EUR/USD fell below $1.3500 and renewed this year’s minimum below $1.3460. Euro buyers were clearly in the minority as traders await EU decision on the sanctions against Russia. The single currency is now vulnerable for a decline to $1.3423 (200-week MA). Still, on the H4 chart isn’t confirmed by MACD, while RSI shows oversold. In addition, US inflation wasn’t as high as expected. This may mean that the pair could try to return to $1.3500. Tomorrow there will be nothing of importance in the economic calendar of both the euro area and the US – investors may start making predictions about the euro zone’s PMIs and German IFO on Thursday and Friday. As France and Germany have strong economic ties with Russian companies, they may be reluctant to proceed with strong sanctions aimed at the whole sectors of Russian economy. Still, the EU will surely take some steps.
GBP/USD extends the pullback from the $1.7190 area, consolidating at the $1.7060 support as we write. The markets have been disappointed as UK public sector has once again showed a large deficit, while CBI industrial order expectations declined more than expected. All together the data dampen market optimism over the country's economic outlook and the terms of interest rate hikes. Massive sell-off of the cable was, however, contained buy not very impressive US inflation data released in the American session.
Market attention is now turning to the BoE meeting minutes release at 8:30 GMT on Wednesday. The overall positive economic background of the recent months keeps investors watchful about a change in the MPC votes. However, Tuesday releases have cooled the investor’s optimism down. BoE Governor Carney holds a speech at 11:45 GMT on Wednesday. Keep an eye on these UK releases – they will hopefully clarify the GBP/USD trading prospects. Support for the cable is seen at $1.7000 and $1.6950, while resistance lies at $1.7100, $1.7120 and $1.7150. If the BoE signals no readiness to hike before Q2 2015, GBP/USD could extend the bearish move.
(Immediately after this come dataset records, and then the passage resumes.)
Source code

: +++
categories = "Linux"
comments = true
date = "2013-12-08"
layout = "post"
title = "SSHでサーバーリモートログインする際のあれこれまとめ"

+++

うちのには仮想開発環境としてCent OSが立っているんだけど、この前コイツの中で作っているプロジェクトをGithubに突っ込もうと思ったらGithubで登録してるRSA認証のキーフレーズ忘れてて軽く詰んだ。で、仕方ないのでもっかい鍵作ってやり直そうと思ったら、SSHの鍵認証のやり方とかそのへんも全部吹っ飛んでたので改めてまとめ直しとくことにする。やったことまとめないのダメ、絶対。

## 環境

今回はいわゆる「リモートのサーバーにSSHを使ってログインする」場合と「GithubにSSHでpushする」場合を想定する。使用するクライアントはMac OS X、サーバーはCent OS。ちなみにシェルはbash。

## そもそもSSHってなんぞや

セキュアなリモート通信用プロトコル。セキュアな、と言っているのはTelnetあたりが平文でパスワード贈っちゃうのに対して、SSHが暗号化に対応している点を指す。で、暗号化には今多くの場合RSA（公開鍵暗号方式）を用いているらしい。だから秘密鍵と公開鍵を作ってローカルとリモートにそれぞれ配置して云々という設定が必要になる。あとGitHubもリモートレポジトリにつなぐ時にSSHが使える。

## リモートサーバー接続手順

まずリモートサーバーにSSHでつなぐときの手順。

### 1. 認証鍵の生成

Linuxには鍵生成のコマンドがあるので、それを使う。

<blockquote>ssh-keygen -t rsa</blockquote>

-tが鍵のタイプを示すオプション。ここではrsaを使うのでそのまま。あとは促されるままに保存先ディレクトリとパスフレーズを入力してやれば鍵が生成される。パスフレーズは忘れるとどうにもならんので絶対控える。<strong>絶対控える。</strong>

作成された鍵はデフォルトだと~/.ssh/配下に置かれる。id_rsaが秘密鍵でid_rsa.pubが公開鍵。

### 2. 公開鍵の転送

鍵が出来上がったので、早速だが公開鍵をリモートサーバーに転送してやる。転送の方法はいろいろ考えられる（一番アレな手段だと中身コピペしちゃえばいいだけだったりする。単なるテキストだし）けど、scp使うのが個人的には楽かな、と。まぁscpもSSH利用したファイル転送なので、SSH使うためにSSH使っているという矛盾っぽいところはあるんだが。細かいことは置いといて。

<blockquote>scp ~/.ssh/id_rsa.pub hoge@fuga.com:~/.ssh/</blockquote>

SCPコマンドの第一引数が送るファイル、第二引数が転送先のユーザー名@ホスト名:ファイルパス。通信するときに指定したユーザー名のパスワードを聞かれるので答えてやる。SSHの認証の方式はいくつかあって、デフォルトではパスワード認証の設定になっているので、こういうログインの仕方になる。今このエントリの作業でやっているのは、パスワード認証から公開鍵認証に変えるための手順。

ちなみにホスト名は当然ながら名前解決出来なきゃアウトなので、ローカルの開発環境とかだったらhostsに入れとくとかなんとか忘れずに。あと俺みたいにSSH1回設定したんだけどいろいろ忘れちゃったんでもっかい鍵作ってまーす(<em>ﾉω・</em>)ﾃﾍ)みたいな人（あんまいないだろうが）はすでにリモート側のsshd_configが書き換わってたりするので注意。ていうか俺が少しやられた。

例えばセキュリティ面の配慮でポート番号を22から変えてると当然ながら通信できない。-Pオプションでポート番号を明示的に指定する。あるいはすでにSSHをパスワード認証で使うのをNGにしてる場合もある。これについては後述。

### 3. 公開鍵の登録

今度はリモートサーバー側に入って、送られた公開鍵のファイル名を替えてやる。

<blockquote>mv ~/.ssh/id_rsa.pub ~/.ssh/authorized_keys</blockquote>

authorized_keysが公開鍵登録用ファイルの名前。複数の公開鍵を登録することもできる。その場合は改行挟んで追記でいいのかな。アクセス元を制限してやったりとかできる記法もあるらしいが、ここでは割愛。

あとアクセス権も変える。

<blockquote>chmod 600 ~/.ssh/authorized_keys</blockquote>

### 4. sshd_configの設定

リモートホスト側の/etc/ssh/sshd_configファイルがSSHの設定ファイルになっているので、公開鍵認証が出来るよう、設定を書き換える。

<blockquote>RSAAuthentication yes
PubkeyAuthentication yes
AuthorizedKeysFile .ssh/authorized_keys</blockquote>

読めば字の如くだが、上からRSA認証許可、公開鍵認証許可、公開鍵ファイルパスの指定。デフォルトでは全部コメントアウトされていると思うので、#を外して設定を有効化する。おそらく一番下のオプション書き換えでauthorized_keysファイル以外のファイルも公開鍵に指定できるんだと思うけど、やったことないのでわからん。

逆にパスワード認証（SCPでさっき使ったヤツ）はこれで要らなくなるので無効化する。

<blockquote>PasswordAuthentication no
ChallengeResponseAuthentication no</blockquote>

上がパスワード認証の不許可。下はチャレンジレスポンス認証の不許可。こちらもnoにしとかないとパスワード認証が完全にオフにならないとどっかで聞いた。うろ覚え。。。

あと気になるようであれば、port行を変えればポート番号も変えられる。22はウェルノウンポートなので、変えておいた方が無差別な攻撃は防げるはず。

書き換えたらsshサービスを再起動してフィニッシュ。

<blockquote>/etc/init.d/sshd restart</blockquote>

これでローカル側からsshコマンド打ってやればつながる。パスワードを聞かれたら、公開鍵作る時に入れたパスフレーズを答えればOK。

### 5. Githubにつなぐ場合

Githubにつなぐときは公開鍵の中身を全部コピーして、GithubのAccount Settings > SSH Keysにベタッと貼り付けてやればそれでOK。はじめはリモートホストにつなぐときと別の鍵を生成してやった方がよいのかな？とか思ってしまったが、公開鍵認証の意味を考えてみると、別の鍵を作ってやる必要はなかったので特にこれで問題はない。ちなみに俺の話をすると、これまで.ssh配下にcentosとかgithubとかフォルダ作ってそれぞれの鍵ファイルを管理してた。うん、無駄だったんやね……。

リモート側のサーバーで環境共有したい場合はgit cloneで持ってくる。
USD/JPY keeps consolidating above the major 101.00 support with the upside capped at 101.60 so far. Neither Japan, nor US has any potentially market-moving events on the schedule. It is the risk sentiment that matters these days: further escalation of the Russia-Ukraine crisis will likely pull the pair below the 101 support. It this case we advice to sell the pair with targets at 100.60 and 100.00. Resistance lies at 101.70, 102.00 and 102.30.
The Reserve Bank of Australia’s Governor Stevens didn’t stress the overvalued nature of Australian currency and that gave AUD/USD a boost from $0.9370 to the levels above $0.9400. Still, the levels we’ve mentioned before stand: the bulls need to push the prices above $0.9412 (daily Kijun-sen) to ease the bearish pressure and the break above $0.9450 is required to cancel the diamond top scenario. Obviously the RBA wants weaker Aussie. Does Governor Stevens know about tomorrow’s inflations something we don’t? He might. Perhaps he knows that he doesn’t have to weaken Aussie – the market will do on its own.